+++ aktualisiert am 23. März +++ Aufgrund der Corona-Pandemie haben Bund und Länder massive Einschränkungen im öffentlichen Leben veranlasst. Bau-, Gartenbau- und Tierbedarfsmärkte können in vielen Städten weiter öffnen - sofern das Ansteckungsrisiko stark reduziert ist.
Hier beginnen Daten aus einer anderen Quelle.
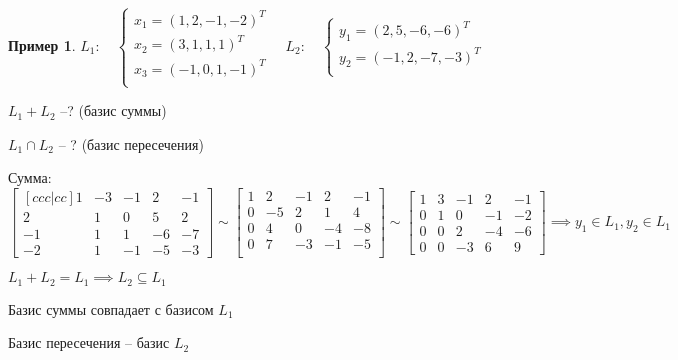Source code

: \documentclass{book}
\theoremstyle{definition}
\newtheorem*{example}{Пример}
\begin{document}
    \begin{example}
        $L_1:\quad \begin{cases}
            x_1 = \left( 1, 2, -1, -2 \right) ^T\\
            x_2 = \left( 3, 1, 1, 1 \right) ^T\\
            x_3 = \left( -1,0,1,-1 \right) ^T\\
        \end{cases}\quad L_2:\quad \begin{cases}
        y_1 = \left( 2, 5, -6, -6 \right) ^T\\
        y_2 = \left( -1,2,-7,-3 \right)^T \\
        \end{cases}$ 

        $L_1+L_2 $ --? (базис суммы)

        $L_1\cap L_2$ -- ? (базис пересечения)

        Сумма: $ \begin{bmatrix} [c c c|c c] 1&-3&-1&2&-1\\2&1&0&5&2\\-1&1&1&-6&-7\\-2&1&-1&-5&-3 \end{bmatrix} \sim  \begin{bmatrix} 1&2&-1&2&-1\\0&-5&2&1&4\\0&4&0&-4&-8\\0&7&-3&-1&-5\\ \end{bmatrix} \sim \begin{bmatrix} 1&3&-1&2&-1\\0&1&0&-1&-2\\0&0&2&-4&-6\\0&0&-3&6&9 \end{bmatrix} \implies y_1\in L_1, y_2\in L_1$

        $L_1+L_2 = L_1 \implies L_2\subseteq L_1$

        Базис суммы совпадает с базисом $L_1$

        Базис пересечения -- базис $L_2$
    \end{example}
\end{document}

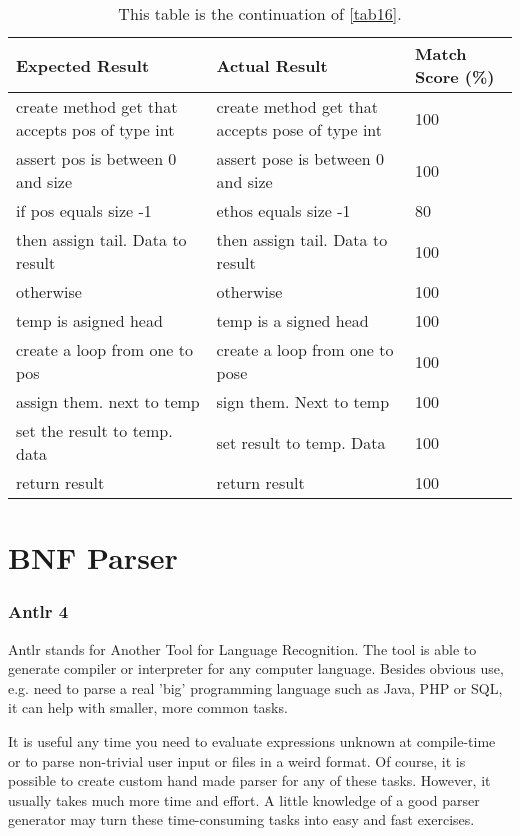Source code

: \begin{table}[H]
	\centering
	\begin{tabular}{|p{6cm}|p{6cm}|p{2cm}|}
		\hline
		{\bf Expected Result} & {\bf Actual Result} & {\bf Match Score (\%)} \\ \hline
		create method get that accepts pos of type int & create method get that accepts pose of type int & 100 \\ \hline
		assert pos is between 0 and size & assert pose is between 0 and size & 100 \\ \hline
		if pos equals size -1 & ethos equals size -1 & 80 \\ \hline
		then assign tail. Data to result & then assign tail. Data to result & 100 \\ \hline
		otherwise & otherwise & 100 \\ \hline
		temp is asigned head & temp is a signed head & 100 \\ \hline
		create a loop from one to pos & create a loop from one to pose & 100 \\ \hline
		assign them. next to temp & sign them. Next to temp & 100 \\ \hline
		set the result to temp. data & set result to temp. Data & 100 \\ \hline
		return result & return result & 100 \\ \hline
	\end{tabular}
	\caption{This table is the continuation of \autoref{tab16}.}
	\label{tab17}
\end{table} 
\section{BNF Parser} \label{section:BNF Parser}
\subsubsection{Antlr 4}
Antlr stands for Another Tool for Language Recognition. The tool is able to generate compiler or interpreter for any computer language. Besides obvious use, e.g. need to parse a real 'big' programming language such as Java, PHP or SQL, it can help with smaller, more common tasks.

It is useful any time you need to evaluate expressions unknown at compile-time or to parse non-trivial user input or files in a weird format. Of course, it is possible to create custom hand made parser for any of these tasks. However, it usually takes much more time and effort. A little knowledge of a good parser generator may turn these time-consuming tasks into easy and fast exercises.


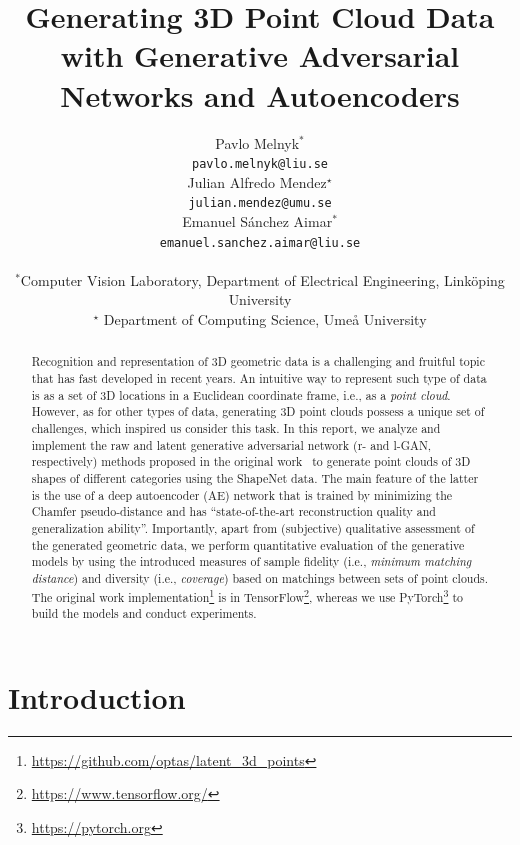 \documentclass[12pt]{article}
\title{Generating 3D Point Cloud Data with Generative Adversarial Networks and Autoencoders}
\author{
    Pavlo Melnyk$^*$ \\
    \texttt{pavlo.melnyk@liu.se} \\
    \And
    Julian Alfredo Mendez$^\star $ \\
    \texttt{julian.mendez@umu.se} \\
    \And
    Emanuel S\'{a}nchez Aimar$^*$ \\
    \texttt{emanuel.sanchez.aimar@liu.se} \\
    \\
    {\small $^*$Computer Vision Laboratory, Department of Electrical Engineering, Linköping University} \\
    {\small $^\star$ Department of Computing Science, Umeå University}
}
\newcommand{\contentdescription}[1]{}
\begin{document}
    \maketitle

    \begin{abstract}
        \contentdescription{
            Abstract (5-10\%):
            Give an overview of what you have done in the project with the key results and findings of your work.
            Should be no more than 300 words.
        }

        Recognition and representation of 3D geometric data is a challenging and fruitful topic that has fast developed in recent years. An intuitive way to represent such type of data is as a set of 3D locations in a Euclidean coordinate frame, i.e., as a \textit{point cloud}. However, as for other types of data, generating 3D point clouds possess a unique set of challenges, which inspired us consider this task.
        In this report,  we analyze and implement the raw and latent generative adversarial network (r- and l-GAN, respectively) methods proposed in the original work~\cite{pmlr-v80-achlioptas18a} to generate point clouds of 3D shapes of different categories using the ShapeNet data. The main feature of the latter is the use of a deep autoencoder (AE) network that is trained by minimizing the Chamfer pseudo-distance and has ``state-of-the-art reconstruction quality and generalization ability''.
        Importantly, apart from (subjective) qualitative assessment of the generated geometric data, we perform quantitative evaluation of the generative models by using the introduced measures of sample fidelity (i.e., \textit{minimum matching distance}) and diversity (i.e., \textit{coverage}) based on matchings between sets of point clouds.
        The original work implementation\footnote{\url{https://github.com/optas/latent_3d_points}} is in TensorFlow\footnote{\url{https://www.tensorflow.org/}}, whereas we use PyTorch\footnote{\url{https://pytorch.org}} to build the models and conduct experiments.
    \end{abstract}


    \section{Introduction}

    \contentdescription{
        Introduction (5-15\%):
        Describe the problem, the approach of the paper, the experiments, and the results.
        At the high-level talk about what you worked on in your project and why it is important.
        Then give an overview of your results.
    }
\end{document}
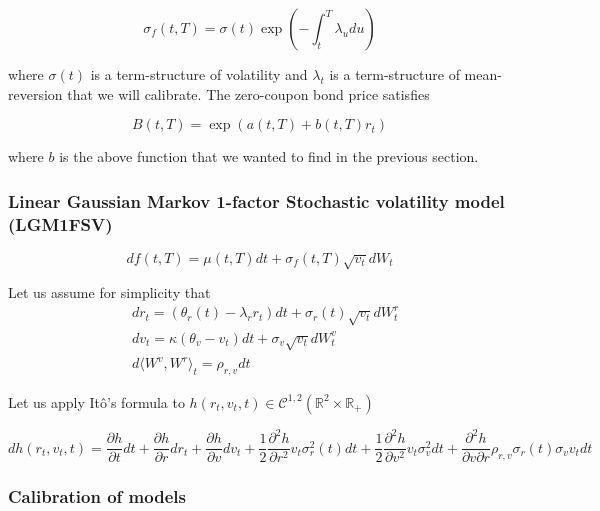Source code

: \documentclass{article}
\begin{document}
\begin{equation}
	\sigma_f(t,T) = \sigma(t) \exp\left(-\int_t^T \lambda_u du \right)
\end{equation}

\noindent where $\sigma(t)$ is a term-structure of volatility and $\lambda_t$ is a term-structure of mean-reversion that we will calibrate. The zero-coupon bond price satisfies

\begin{equation}
	B(t,T) = \exp\left(a(t,T) + b(t,T) r_t\right)
\end{equation}

\noindent where $b$ is the above function that we wanted to find in the previous section.

\subsubsection{Linear Gaussian Markov 1-factor Stochastic volatility model (LGM1FSV)}

\begin{equation}	
	df(t,T) = \mu(t,T) dt + \sigma_f(t,T) \sqrt{v_t} dW_t
\end{equation}

\noindent Let us assume for simplicity that 
\begin{equation}
\begin{aligned}
	&dr_t = \left(\theta_r(t) - \lambda_r r_t\right) dt + \sigma_r(t) \sqrt{v_t} dW_t^r\\
	&dv_t = \kappa \left(\theta_v - v_t \right) dt + \sigma_v  \sqrt{v_t} dW_t^v \\
	&d\langle W^v, W^r \rangle_t = \rho_{r,v} dt
\end{aligned}
\end{equation}

\noindent Let us apply Itô's formula to $h(r_t, v_t, t) \in \mathcal{C}^{1,2}\left(\mathbb{R}^2 \times \mathbb{R}_+\right)$

\begin{equation}
	dh(r_t, v_t, t) = \frac{\partial h}{\partial t} dt + \frac{\partial h}{\partial r} dr_t + \frac{\partial h}{\partial v} dv_t + \frac{1}{2} \frac{\partial^2 h}{\partial r^2} v_t \sigma_r^2(t) dt + \frac{1}{2} \frac{\partial^2 h}{\partial v^2} v_t \sigma_v^2 dt + \frac{\partial^2 h}{\partial v \partial r} \rho_{r,v} \sigma_r(t) \sigma_v v_t dt
\end{equation}

\subsubsection{Calibration of models}
\end{document}
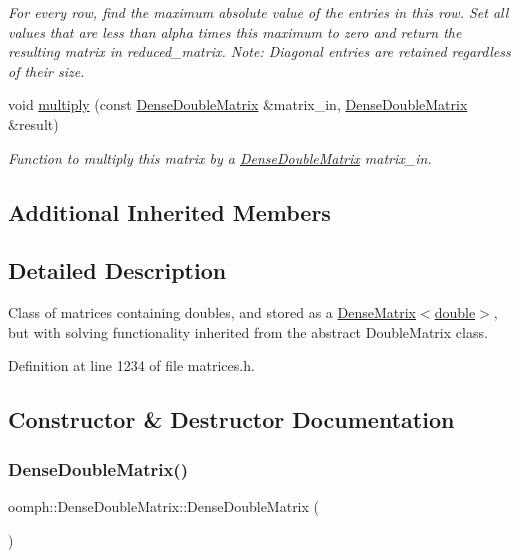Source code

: \begin{DoxyCompactItemize}
\begin{DoxyCompactList}\small\item\em For every row, find the maximum absolute value of the entries in this row. Set all values that are less than alpha times this maximum to zero and return the resulting matrix in reduced\+\_\+matrix. Note\+: Diagonal entries are retained regardless of their size. \end{DoxyCompactList}\item 
void \hyperlink{classoomph_1_1DenseDoubleMatrix_aab687b1136f0265434ada2684aa1b0a4}{multiply} (const \hyperlink{classoomph_1_1DenseDoubleMatrix}{Dense\+Double\+Matrix} \&matrix\+\_\+in, \hyperlink{classoomph_1_1DenseDoubleMatrix}{Dense\+Double\+Matrix} \&result)
\begin{DoxyCompactList}\small\item\em Function to multiply this matrix by a \hyperlink{classoomph_1_1DenseDoubleMatrix}{Dense\+Double\+Matrix} matrix\+\_\+in. \end{DoxyCompactList}\end{DoxyCompactItemize}
\subsection*{Additional Inherited Members}


\subsection{Detailed Description}
Class of matrices containing doubles, and stored as a \hyperlink{classoomph_1_1DenseMatrix}{Dense\+Matrix$<$double$>$}, but with solving functionality inherited from the abstract Double\+Matrix class. 

Definition at line 1234 of file matrices.\+h.



\subsection{Constructor \& Destructor Documentation}
\mbox{\label{classoomph_1_1DenseDoubleMatrix_a3f4448fda5506f6f8080228c3f8c7e06}} 
\subsubsection{\texorpdfstring{Dense\+Double\+Matrix()}{DenseDoubleMatrix()}\hspace{0.1cm}{\footnotesize\ttfamily [1/5]}}
{\footnotesize\ttfamily oomph\+::\+Dense\+Double\+Matrix\+::\+Dense\+Double\+Matrix (\begin{DoxyParamCaption}{ }\end{DoxyParamCaption})}



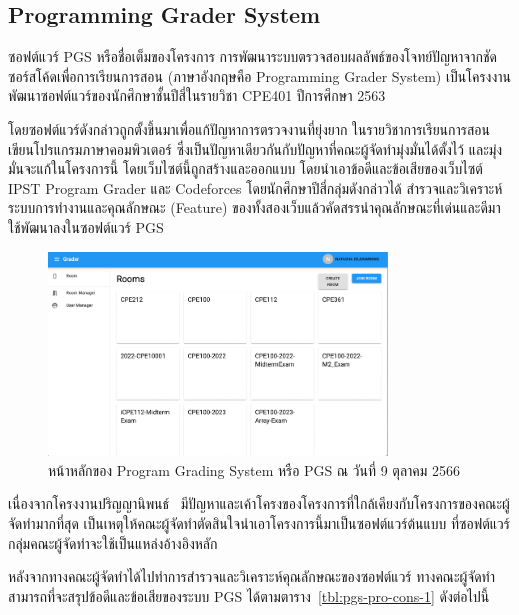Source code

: \documentclass[12pt,one side,openright,a4paper]{cpe-thesis-th}
\newcommand{\thaijustify}[1]{%
  \par\hspace{30pt}\justifying
  #1
}
\begin{document}
\subsection{Programming Grader System}
\thaijustify{
  ซอฟต์แวร์ PGS หรือชื่อเต็มของโครงการ การพัฒนาระบบตรวจสอบผลลัพธ์ของโจทย์ปัญหาจากชัดซอร์สโค้ดเพื่อการเรียนการสอน (ภาษาอังกฤษคือ Programming Grader System) เป็นโครงงานพัฒนาซอฟต์แวร์ของนักศึกษาชั้นปีสี่ในรายวิชา CPE401 ปีการศึกษา 2563~\cite{nattawat20pgs}
}
\thaijustify{
  โดยซอฟต์แวร์ดังกล่าวถูกตั้งขึ้นมาเพื่อแก้ปัญหาการตรวจงานที่ยุ่งยาก ในรายวิชาการเรียนการสอนเขียนโปรแกรมภาษาคอมพิวเตอร์ ซึ่งเป็นปัญหาเดียวกันกับปัญหาที่คณะผู้จัดทำมุ่งมั่นได้ตั้งไว้ และมุ่งมั่นจะแก้ในโครงการนี้ โดยเว็บไซต์นี้ถูกสร้างและออกแบบ โดยนำเอาข้อดีและข้อเสียของเว็บไซต์ IPST Program Grader และ Codeforces โดยนักศึกษาปีสี่กลุ่มดังกล่าวได้ สำรวจและวิเคราะห์ระบบการทำงานและคุณลักษณะ (Feature) ของทั้งสองเว็บแล้วคัดสรรนำคุณลักษณะที่เด่นและดีมาใช้พัฒนาลงในซอฟต์แวร์ PGS
}
\begin{figure}[H]
  \centering
  \includegraphics[width=9cm]{figure/literature/pgs.png}
  \caption[หน้าหลักของ Program Grading System]{หน้าหลักของ Program Grading System หรือ PGS ณ วันที่ 9 ตุลาคม 2566}\label{fig:pgs-page}
\end{figure}

\thaijustify{
  เนื่องจากโครงงานปริญญานิพนธ์~\cite{nattawat20pgs} มีปัญหาและเค้าโครงของโครงการที่ใกล้เคียงกับโครงการของคณะผู้จัดทำมากที่สุด เป็นเหตุให้คณะผู้จัดทำตัดสินใจนำเอาโครงการนี้มาเป็นซอฟต์แวร์ต้นแบบ ที่ซอฟต์แวร์กลุ่มคณะผู้จัดทำจะใช้เป็นแหล่งอ้างอิงหลัก
}
\thaijustify{
  หลังจากทางคณะผู้จัดทำได้ไปทำการสำรวจและวิเคราะห์คุณลักษณะของซอฟต์แวร์ ทางคณะผู้จัดทำสามารถที่จะสรุปข้อดีและข้อเสียของระบบ PGS ได้ตามตาราง~\ref{tbl:pgs-pro-cons-1} ดังต่อไปนี้
}
\end{document}
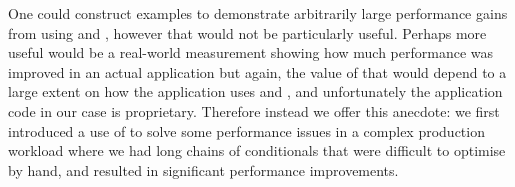 One could construct examples to demonstrate arbitrarily large
performance gains from using  and , however that
would not be particularly useful. Perhaps more useful would be a
real-world measurement showing how much performance was improved in an
actual application but again, the value of that would depend to a
large extent on how the application uses  and , and
unfortunately the application code in our case is
proprietary. Therefore instead we offer this anecdote: we first
introduced a use of  to solve some performance issues in a
complex production workload where we had long chains of conditionals
that were difficult to optimise by hand, and  resulted in
significant performance improvements.
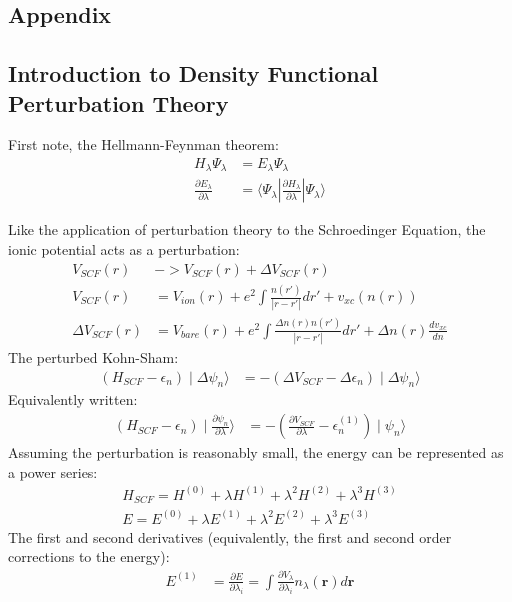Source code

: \documentclass{article}
\numberwithin{equation}{section}
\begin{document}
\begin{spacing}{1.0}
\newpage
\section{Appendix}
\subsection*{Introduction to Density Functional Perturbation Theory}
First note, the Hellmann-Feynman theorem:
\begin{align*}
	H_{\lambda}\Psi_{\lambda}&=E_{\lambda}\Psi_{\lambda}\\
        \frac{\partial E_{\lambda}}{\partial \lambda}&=\langle \Psi_{\lambda}|\frac{\partial H_{\lambda}}{\partial \lambda}|\Psi_{\lambda}\rangle
\end{align*}

Like the application of perturbation theory to the Schroedinger Equation, the ionic potential acts as a perturbation:
\begin{align*}
        V_{SCF}(r)&->V_{SCF}(r)+\Delta V_{SCF}(r)\\
	V_{SCF}(r)&=V_{ion}(r)+e^2\int \frac{n(r')}{|r-r'|}dr'+v_{xc}(n(r))\\
	\Delta V_{SCF}(r)&=V_{bare}(r)+e^2\int \frac{\Delta n(r)n(r')}{|r-r'|}dr'+\Delta n(r)\frac{dv_{xc}}{dn}
\end{align*}
The perturbed Kohn-Sham:
\begin{align*}
	(H_{SCF}-\epsilon_n)\mid\Delta\psi_n\rangle&=-(\Delta V_{SCF}-\Delta \epsilon_n)\mid\Delta\psi_n\rangle
\end{align*}
Equivalently written:
\begin{align*}
	(H_{SCF}-\epsilon_n)\mid\frac{\partial \psi_n}{\partial \lambda}\rangle&=-(\frac{\partial V_{SCF}}{\partial \lambda}-\epsilon_n^{(1)})\mid\psi_n\rangle        
\end{align*}
Assuming the perturbation is reasonably small, the energy can be represented as a power series:
\begin{align*}
	H_{SCF}=H^{(0)}+\lambda H^{(1)}+\lambda^2 H^{(2)}+\lambda^3 H^{(3)}\\
        E=E^{(0)}+\lambda E^{(1)}+\lambda^2 E^{(2)}+\lambda^3 E^{(3)}
\end{align*}
The first and second derivatives (equivalently, the first and second order corrections to the energy):
\begin{align*}
E^{(1)}&=\frac{\partial E}{\partial \lambda_i}=\int \frac{\partial V_{\lambda}}{\partial \lambda_i}n_{\lambda}(\pmb{r})d\pmb{r}\\

\end{align*}
\end{spacing}
\end{document}
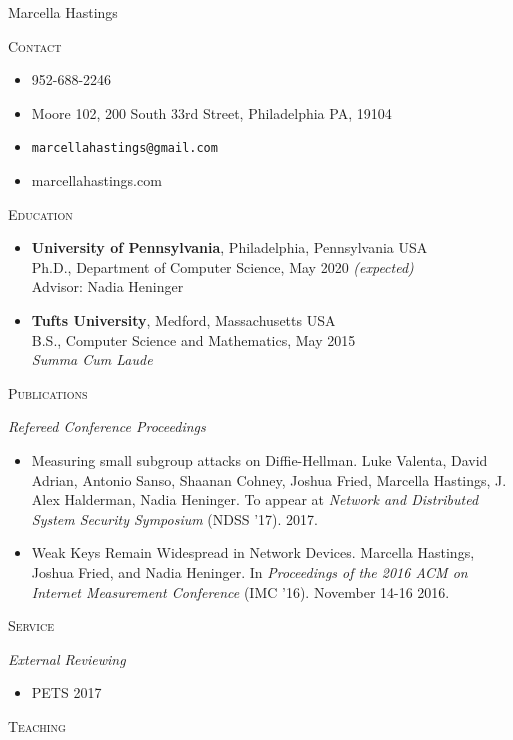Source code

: \documentclass{article}
\begin{document}
Marcella Hastings

\hrulefill

\textsc{Contact}
\begin{itemize}[label={},noitemsep]
  \item 952-688-2246
  \item Moore 102, 200 South 33rd Street, Philadelphia PA, 19104
  \item \texttt{marcellahastings@gmail.com}
  \item marcellahastings.com
\end{itemize}

\textsc{Education}
\begin{itemize}[label={}]
  \item \textbf{University of Pennsylvania}, Philadelphia, Pennsylvania USA \\
    Ph.D., Department of Computer Science, May 2020 \textit{(expected)}\\
    Advisor: Nadia Heninger \\
    
  \item \textbf{Tufts University}, Medford, Massachusetts USA \\
    B.S., Computer Science and Mathematics, May 2015 \\
    \textit{Summa Cum Laude}
\end{itemize}

\textsc{Publications}

\textit{Refereed Conference Proceedings}
\begin{itemize}[label={}]
\item Measuring small subgroup attacks on Diffie-Hellman. Luke Valenta, David Adrian, Antonio Sanso, Shaanan Cohney, Joshua Fried, Marcella Hastings, J. Alex Halderman, Nadia Heninger. To appear at \textit{Network and Distributed System Security Symposium} (NDSS '17). 2017.
\item Weak Keys Remain Widespread in Network Devices. Marcella Hastings, Joshua Fried, and Nadia Heninger. In \textit{Proceedings of the 2016 ACM on Internet Measurement Conference} (IMC '16). November 14-16 2016.
\end{itemize}

\textsc{Service}

\textit{External Reviewing}
\begin{itemize}[label={}]
\item PETS 2017
\end{itemize}

\textsc{Teaching}
\end{document}
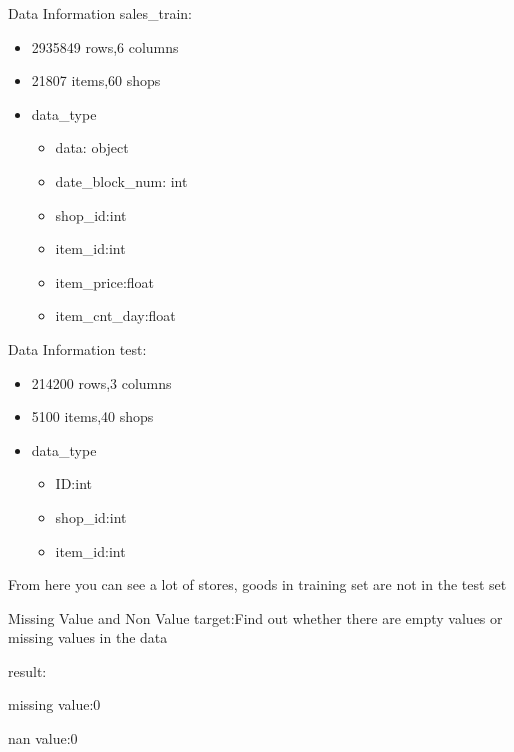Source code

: \documentclass[
 size=14pt,
 paper=smartboard,  %
 mode=present, 		%
 display=slides, 	%
 style=tuliplab,  	%
 pauseslide,
 fleqn,leqno]{powerdot}
\begin{document}
\begin{slide}[toc=,bm=]{Data Information}
  sales_train:\par
    \begin{itemize}
      \item 2935849 rows,6 columns
      \item 21807 items,60 shops
      \item data_type
            \begin{itemize}
              \item data: object
              \item date_block_num: int
              \item shop_id:int
              \item item_id:int
              \item item_price:float
              \item item_cnt_day:float
            \end{itemize}
    \end{itemize}
\end{slide}


\begin{slide}[toc=,bm=]{Data Information}
  test:\par
    \begin{itemize}
      \item 214200 rows,3 columns
      \item 5100 items,40 shops
      \item data_type
            \begin{itemize}
              \item ID:int
              \item shop_id:int
              \item item_id:int
            \end{itemize}
    \end{itemize}
    From here you can see a lot of stores, goods in training set are not in the test set
\end{slide}



\begin{slide}[toc=,bm=]{Missing Value and Non Value}
  target:Find out whether there are empty values or missing values in the data\par
  result:\par
  missing value:0\par
  nan value:0\par
\end{slide}
\end{document}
Nach einem Beschluss von Bund und Ländern dürfen derzeit nur noch Einrichtungen zur Daseinsvorsorge weiter öffnen. Ausdrücklich nicht geschlossen werden der Einzelhandel für Lebensmittel, Wochenmärkte, Abhol- und Lieferdienste, Getränkemärkte, Apotheken, Sanitätshäuser, Drogerien, Tankstellen, Banken und Sparkassen, Poststellen, Reinigungen, Waschsalons, der Zeitungsverkauf, Bau-, Gartenbau- und Tierbedarfsmärkte und der Großhandel.
Eine Öffnung der Bau-, Gartenbau- und Tierbedarfsmärkte ist demnach unter bestimmten Voraussetzungen in vielen Bundesländern weiterhin möglich. Sie erfolgt unter Auflagen zur Hygiene, zur Steuerung des Zutritts und zur Vermeidung von Warteschlangen.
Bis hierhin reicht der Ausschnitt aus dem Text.